[Collected data]
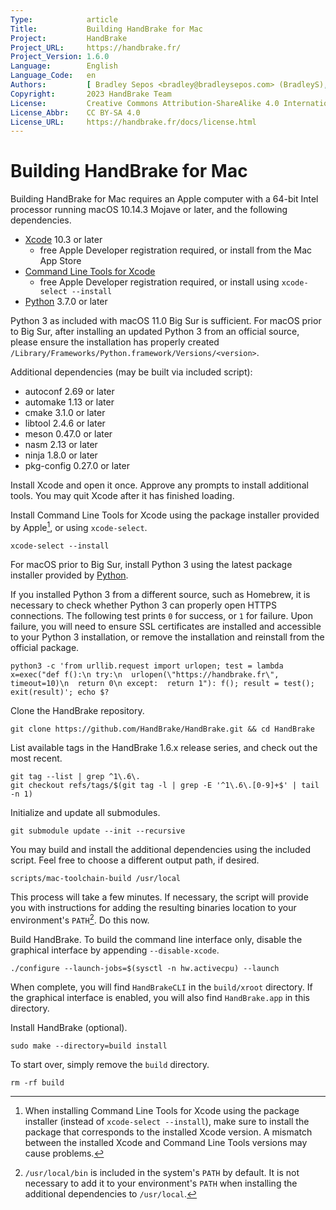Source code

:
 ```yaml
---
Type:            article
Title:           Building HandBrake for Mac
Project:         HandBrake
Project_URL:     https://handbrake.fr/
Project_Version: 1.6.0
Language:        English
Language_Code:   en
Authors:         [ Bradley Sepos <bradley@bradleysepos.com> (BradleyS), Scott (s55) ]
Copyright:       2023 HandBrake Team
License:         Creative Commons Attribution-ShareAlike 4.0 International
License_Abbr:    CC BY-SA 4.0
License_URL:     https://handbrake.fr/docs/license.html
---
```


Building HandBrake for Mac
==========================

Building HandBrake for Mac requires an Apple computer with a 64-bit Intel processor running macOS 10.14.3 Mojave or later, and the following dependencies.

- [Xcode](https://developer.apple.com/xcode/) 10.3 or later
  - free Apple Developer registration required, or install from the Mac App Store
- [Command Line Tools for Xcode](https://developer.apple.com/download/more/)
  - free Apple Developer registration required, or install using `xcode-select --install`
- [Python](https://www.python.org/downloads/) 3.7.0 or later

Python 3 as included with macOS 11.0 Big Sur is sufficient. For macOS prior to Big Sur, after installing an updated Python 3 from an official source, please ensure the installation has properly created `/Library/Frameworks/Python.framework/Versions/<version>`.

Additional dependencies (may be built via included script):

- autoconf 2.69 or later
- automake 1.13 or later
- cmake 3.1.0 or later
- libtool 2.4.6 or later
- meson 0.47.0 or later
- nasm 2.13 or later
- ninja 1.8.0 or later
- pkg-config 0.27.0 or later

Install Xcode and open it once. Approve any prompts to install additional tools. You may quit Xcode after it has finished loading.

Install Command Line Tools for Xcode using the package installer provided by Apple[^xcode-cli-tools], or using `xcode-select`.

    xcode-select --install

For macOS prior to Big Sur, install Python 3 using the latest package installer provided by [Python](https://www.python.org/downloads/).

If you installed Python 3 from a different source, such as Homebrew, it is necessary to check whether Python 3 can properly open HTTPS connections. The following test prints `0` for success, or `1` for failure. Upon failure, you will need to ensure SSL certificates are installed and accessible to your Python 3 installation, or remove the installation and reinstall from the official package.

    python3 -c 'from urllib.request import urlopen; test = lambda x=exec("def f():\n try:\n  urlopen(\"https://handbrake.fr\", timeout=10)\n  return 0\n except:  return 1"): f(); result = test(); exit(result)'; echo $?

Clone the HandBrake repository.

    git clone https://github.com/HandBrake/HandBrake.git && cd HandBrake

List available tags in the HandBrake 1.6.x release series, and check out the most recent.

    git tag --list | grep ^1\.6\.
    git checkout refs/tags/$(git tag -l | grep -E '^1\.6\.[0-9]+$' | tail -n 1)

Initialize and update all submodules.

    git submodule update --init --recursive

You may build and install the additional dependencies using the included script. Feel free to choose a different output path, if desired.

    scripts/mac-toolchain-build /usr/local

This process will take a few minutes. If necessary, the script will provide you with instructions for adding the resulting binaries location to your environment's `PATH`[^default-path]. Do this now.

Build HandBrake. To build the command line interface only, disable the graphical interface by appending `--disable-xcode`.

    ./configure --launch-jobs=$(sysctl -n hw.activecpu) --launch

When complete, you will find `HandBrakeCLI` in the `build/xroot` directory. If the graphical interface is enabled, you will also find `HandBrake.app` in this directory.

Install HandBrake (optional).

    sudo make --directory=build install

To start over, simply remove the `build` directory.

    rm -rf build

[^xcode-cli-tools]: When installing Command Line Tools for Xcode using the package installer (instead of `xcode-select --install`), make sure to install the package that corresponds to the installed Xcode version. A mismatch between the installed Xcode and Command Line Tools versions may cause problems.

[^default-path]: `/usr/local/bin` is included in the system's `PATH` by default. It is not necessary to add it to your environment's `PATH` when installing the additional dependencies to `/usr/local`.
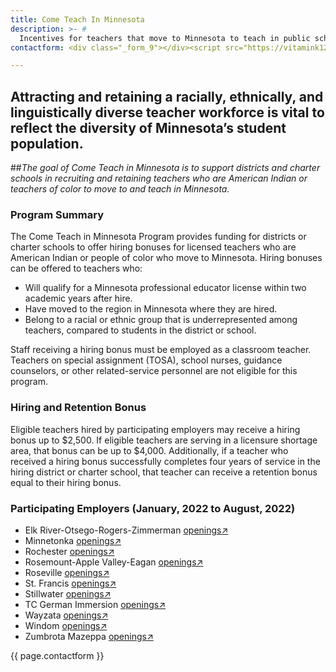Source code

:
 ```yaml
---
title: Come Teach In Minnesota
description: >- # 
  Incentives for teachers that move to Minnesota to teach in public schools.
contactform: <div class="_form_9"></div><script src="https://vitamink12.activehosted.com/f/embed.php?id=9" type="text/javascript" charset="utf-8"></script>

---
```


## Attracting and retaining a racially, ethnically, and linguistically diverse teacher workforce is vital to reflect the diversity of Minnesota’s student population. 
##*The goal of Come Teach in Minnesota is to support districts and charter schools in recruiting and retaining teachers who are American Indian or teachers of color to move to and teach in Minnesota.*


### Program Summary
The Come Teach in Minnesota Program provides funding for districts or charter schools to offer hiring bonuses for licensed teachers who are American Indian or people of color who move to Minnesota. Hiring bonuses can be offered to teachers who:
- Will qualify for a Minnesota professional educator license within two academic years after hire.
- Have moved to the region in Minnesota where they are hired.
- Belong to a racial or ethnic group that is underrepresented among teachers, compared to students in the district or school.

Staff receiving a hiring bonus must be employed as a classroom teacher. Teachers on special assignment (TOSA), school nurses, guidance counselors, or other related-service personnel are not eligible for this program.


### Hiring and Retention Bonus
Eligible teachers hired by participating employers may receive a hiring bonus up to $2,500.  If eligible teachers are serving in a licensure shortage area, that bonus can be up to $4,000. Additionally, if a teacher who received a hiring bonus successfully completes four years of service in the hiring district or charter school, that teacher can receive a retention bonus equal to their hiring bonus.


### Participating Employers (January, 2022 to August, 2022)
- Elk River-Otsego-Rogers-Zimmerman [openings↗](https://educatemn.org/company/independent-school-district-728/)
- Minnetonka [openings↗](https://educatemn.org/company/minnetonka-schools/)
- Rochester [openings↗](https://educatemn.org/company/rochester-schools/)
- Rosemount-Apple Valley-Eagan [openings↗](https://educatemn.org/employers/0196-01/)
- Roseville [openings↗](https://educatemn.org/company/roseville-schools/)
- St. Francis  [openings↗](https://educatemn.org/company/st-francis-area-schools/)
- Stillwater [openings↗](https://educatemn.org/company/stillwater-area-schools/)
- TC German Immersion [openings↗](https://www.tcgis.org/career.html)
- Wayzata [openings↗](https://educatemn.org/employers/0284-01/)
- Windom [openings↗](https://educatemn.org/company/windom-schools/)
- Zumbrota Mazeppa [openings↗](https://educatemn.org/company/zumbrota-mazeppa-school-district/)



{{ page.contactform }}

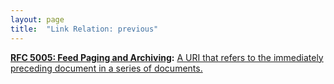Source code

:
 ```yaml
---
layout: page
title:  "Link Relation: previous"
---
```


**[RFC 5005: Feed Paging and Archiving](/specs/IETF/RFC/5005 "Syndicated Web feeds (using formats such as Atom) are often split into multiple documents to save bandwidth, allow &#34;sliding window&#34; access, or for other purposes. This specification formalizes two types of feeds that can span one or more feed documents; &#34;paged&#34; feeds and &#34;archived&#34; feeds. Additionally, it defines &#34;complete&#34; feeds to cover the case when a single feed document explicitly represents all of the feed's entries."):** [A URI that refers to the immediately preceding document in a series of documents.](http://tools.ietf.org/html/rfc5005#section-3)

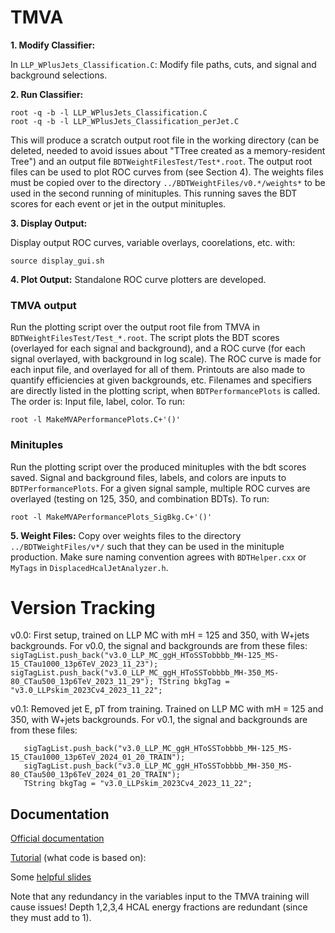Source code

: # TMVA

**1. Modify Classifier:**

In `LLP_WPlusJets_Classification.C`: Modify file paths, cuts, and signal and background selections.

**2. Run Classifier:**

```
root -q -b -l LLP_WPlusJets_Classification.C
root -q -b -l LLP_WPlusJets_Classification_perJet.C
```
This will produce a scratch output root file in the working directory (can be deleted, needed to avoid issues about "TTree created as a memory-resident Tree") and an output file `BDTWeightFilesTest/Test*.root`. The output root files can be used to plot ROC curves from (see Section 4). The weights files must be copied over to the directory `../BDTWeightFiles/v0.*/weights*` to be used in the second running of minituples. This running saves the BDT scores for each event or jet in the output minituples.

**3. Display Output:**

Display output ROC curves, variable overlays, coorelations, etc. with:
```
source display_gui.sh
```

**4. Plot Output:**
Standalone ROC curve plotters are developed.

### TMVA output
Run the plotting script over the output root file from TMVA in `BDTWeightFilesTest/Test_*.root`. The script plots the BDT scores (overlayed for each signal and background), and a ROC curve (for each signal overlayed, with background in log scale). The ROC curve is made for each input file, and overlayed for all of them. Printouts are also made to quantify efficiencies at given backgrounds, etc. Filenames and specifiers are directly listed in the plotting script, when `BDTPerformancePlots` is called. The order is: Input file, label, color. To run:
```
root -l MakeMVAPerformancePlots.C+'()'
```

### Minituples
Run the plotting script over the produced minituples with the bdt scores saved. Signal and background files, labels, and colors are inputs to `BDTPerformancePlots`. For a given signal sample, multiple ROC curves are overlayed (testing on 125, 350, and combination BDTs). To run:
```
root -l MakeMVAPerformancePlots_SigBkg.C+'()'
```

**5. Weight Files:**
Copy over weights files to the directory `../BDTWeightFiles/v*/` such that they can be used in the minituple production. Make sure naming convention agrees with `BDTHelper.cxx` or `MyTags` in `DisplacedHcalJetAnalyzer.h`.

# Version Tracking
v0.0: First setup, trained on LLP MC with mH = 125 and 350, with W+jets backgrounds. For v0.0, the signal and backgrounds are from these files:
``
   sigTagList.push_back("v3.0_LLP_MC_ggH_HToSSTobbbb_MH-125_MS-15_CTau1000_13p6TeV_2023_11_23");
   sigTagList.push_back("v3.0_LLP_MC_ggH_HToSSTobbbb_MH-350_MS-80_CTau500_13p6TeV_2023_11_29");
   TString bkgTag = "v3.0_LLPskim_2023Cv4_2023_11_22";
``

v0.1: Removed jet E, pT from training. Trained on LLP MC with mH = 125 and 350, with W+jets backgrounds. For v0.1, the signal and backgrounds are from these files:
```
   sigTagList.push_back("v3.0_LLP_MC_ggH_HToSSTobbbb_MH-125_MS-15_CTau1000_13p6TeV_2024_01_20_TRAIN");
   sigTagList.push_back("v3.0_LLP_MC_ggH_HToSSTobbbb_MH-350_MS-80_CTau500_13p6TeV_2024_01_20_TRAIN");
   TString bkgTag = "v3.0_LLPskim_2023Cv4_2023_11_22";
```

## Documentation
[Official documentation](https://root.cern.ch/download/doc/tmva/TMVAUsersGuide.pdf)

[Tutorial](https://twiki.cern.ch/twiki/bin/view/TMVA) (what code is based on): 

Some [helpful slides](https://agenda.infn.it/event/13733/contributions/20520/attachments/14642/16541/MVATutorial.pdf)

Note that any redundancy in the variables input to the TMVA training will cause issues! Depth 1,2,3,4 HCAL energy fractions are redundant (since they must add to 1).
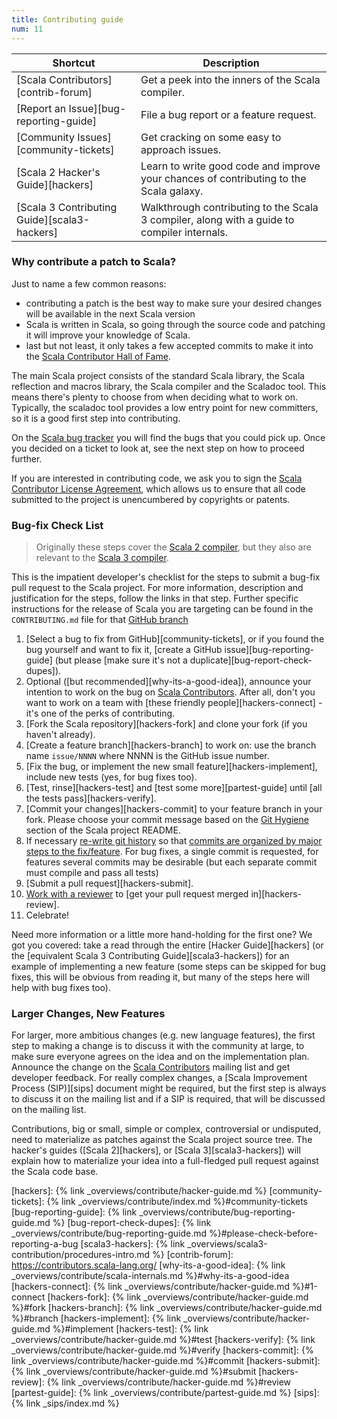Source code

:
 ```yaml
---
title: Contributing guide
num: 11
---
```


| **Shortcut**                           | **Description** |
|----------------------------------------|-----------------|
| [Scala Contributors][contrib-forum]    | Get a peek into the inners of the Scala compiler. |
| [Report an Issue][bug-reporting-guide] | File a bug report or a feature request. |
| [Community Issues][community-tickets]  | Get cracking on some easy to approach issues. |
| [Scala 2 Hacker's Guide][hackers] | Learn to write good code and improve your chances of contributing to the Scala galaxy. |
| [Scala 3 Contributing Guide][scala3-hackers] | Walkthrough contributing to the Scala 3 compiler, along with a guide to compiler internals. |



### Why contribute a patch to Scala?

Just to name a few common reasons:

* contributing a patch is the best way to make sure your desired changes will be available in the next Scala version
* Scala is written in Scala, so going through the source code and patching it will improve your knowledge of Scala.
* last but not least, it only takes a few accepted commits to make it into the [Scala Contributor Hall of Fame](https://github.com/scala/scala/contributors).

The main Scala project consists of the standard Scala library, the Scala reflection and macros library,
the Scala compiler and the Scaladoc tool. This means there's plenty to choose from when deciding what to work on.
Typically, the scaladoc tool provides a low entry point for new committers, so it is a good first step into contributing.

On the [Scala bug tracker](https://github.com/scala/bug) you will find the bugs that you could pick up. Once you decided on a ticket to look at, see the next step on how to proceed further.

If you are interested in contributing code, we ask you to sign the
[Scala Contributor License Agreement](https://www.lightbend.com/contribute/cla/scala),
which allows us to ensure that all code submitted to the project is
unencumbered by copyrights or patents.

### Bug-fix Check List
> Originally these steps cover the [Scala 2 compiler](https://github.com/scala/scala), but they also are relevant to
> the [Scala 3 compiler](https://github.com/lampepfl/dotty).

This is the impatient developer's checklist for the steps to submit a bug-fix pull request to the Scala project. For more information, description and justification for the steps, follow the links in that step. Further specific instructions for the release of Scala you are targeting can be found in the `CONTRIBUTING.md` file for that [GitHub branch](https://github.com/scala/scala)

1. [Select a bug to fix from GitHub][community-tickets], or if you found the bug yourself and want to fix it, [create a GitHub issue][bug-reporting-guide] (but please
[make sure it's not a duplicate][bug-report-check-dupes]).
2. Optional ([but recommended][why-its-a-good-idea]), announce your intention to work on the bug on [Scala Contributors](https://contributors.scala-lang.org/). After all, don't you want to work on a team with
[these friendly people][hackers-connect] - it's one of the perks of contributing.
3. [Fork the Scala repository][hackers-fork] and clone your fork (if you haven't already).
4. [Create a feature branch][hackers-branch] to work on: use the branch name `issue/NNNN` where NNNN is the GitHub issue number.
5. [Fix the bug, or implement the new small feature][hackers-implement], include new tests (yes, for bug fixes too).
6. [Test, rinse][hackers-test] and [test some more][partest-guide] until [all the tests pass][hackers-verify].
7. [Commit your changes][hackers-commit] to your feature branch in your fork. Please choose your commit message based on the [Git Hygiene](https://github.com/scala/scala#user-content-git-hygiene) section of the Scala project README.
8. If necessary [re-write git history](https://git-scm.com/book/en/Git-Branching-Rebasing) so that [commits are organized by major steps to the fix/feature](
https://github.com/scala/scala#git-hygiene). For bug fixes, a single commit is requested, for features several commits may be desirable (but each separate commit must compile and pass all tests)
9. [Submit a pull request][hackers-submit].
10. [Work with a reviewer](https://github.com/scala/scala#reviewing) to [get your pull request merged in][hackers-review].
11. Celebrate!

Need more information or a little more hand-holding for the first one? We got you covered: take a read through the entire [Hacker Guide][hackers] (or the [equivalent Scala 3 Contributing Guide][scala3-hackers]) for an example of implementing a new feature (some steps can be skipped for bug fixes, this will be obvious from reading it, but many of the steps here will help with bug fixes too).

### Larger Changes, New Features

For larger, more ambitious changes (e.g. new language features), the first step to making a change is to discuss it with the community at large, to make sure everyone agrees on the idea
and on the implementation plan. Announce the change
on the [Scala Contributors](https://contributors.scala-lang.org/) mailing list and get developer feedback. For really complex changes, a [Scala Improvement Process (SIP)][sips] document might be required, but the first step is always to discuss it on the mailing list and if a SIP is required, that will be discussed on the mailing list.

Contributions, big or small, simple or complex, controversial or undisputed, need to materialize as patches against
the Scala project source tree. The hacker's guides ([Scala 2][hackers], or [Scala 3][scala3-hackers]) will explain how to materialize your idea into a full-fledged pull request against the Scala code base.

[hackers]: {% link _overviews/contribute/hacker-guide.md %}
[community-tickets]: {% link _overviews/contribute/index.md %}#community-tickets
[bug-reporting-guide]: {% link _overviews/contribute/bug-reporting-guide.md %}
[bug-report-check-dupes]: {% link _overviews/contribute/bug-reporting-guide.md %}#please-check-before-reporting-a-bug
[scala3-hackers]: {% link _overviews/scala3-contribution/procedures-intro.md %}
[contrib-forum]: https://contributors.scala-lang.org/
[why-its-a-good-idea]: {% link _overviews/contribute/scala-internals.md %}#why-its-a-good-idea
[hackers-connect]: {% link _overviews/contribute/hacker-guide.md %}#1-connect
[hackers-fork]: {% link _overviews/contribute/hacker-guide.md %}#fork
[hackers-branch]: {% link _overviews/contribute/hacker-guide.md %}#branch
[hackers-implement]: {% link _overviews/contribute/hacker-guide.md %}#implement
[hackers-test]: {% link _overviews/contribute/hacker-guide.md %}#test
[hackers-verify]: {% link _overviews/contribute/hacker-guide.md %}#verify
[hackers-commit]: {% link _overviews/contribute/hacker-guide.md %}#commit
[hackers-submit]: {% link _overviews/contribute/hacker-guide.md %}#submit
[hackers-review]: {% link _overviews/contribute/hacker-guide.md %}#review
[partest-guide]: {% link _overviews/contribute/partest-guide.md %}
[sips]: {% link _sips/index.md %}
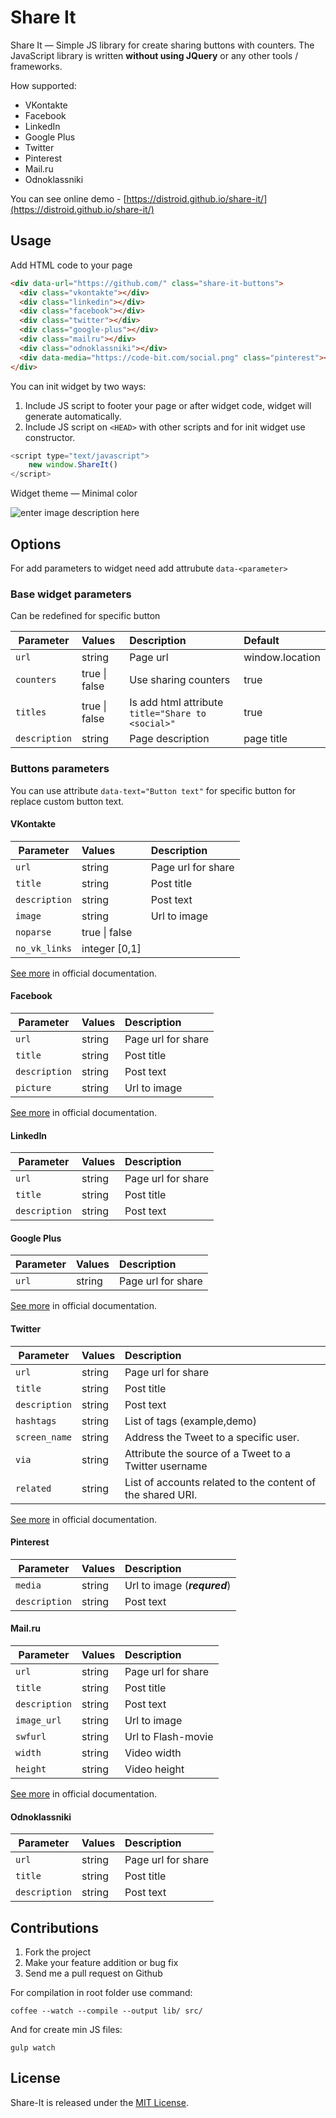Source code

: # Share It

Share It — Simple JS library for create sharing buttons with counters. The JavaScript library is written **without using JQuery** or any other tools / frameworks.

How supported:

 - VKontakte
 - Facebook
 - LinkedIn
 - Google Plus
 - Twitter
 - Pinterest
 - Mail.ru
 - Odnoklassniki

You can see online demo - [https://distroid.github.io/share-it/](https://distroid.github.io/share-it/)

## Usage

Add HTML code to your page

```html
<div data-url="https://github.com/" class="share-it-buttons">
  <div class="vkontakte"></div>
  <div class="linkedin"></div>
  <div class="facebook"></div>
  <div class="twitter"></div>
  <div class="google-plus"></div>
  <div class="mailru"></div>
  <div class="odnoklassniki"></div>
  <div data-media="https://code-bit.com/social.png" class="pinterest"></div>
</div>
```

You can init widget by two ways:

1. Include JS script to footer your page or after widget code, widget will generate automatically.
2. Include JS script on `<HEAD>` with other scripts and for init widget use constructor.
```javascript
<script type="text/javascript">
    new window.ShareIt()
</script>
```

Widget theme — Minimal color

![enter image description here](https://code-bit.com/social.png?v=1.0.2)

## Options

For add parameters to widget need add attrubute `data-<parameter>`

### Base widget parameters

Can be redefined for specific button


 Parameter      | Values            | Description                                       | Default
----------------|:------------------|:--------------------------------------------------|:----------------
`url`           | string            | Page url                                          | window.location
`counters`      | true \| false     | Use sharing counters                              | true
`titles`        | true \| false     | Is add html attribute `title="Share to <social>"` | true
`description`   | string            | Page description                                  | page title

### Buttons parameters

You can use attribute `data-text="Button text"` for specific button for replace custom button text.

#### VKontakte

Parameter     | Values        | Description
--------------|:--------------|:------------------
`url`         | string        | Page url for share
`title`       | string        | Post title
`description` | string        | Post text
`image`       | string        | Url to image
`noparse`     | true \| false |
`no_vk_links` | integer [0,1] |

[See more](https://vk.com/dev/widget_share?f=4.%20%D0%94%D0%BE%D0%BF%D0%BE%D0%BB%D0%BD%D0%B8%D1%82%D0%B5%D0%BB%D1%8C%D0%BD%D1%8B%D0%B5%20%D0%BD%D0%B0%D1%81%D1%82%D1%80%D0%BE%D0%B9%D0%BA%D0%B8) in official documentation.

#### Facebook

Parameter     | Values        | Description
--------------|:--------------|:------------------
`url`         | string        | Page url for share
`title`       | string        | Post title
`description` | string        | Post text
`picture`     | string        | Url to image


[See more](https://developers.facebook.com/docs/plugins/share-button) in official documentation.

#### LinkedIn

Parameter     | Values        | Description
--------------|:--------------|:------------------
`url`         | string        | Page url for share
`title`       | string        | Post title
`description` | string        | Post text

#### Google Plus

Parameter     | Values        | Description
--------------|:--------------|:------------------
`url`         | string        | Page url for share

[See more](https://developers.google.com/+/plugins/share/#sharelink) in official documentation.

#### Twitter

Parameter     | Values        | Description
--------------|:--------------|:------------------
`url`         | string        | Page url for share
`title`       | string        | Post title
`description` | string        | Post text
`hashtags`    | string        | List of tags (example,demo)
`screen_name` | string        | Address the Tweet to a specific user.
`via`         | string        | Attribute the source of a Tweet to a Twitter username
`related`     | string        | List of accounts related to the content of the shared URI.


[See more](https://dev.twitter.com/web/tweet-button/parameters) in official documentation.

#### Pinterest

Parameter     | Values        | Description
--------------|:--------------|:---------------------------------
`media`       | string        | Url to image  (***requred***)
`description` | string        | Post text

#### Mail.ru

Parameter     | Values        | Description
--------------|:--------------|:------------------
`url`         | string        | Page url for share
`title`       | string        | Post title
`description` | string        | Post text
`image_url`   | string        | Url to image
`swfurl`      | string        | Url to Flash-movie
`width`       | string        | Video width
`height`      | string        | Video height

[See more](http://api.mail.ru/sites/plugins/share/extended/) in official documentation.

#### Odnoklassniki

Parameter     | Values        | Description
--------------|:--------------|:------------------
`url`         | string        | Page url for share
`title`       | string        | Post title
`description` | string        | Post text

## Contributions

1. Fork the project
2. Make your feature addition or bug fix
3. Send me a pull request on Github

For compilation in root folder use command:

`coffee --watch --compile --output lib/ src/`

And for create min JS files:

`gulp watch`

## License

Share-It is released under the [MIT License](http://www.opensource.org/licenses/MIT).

> [AIM OF THE EXERCISE]:
Give only the number of lines in the preceding data that include the word "choose".

> [RESPONSE TO THIS EXERCISE]:
3